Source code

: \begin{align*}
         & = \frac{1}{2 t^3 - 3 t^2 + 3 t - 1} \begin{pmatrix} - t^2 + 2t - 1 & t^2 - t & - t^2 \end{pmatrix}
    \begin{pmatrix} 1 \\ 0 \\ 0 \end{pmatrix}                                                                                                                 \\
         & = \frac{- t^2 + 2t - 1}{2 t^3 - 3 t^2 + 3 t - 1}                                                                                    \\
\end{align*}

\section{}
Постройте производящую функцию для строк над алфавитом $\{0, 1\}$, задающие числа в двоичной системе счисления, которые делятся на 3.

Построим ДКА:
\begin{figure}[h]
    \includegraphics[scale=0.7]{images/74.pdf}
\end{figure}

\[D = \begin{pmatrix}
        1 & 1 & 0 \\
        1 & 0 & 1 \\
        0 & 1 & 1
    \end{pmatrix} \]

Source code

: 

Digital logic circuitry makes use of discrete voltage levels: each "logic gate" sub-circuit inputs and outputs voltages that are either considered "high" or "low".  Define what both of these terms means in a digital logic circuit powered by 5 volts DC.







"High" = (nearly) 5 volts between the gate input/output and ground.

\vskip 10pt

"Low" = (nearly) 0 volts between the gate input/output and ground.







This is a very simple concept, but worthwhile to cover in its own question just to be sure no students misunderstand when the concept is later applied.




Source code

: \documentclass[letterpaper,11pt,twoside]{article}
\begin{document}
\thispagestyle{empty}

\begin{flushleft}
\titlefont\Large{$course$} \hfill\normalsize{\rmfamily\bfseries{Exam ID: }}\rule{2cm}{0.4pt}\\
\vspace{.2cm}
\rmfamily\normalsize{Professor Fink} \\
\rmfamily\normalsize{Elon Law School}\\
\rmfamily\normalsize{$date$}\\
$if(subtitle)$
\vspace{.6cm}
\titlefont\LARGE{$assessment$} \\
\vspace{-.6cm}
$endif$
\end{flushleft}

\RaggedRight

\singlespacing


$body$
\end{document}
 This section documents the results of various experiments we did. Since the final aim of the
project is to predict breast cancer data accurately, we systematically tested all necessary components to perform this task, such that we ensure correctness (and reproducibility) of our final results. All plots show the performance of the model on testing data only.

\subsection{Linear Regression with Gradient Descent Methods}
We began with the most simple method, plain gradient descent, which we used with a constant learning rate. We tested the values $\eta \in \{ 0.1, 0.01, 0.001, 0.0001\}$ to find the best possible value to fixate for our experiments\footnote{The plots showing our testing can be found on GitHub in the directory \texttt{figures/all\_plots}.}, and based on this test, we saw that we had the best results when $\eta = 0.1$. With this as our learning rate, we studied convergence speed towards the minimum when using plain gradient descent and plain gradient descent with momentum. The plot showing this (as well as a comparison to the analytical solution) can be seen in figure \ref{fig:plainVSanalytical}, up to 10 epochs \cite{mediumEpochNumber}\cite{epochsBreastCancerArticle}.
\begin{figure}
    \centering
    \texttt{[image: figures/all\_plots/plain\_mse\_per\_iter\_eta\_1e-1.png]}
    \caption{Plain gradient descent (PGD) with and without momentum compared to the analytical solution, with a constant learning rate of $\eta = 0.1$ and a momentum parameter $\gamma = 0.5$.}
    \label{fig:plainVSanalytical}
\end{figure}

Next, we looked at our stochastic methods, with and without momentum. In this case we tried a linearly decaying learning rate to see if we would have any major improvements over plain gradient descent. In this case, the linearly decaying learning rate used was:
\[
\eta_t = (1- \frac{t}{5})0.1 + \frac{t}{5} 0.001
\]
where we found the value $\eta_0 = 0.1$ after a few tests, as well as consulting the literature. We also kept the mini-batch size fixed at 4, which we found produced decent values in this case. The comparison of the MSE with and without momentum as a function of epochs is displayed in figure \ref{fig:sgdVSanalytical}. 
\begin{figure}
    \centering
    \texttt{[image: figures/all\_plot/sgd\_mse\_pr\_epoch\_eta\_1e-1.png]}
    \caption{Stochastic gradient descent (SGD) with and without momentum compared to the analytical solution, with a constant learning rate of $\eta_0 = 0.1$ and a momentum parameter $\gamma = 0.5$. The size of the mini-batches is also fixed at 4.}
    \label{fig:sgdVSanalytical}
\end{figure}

--

• [ABOUT THIS EXERCISE]
Please state how many lines in the listing above hold the string "epochs", and nothing more.

• [RESPONSE TO THE EXERCISE]
2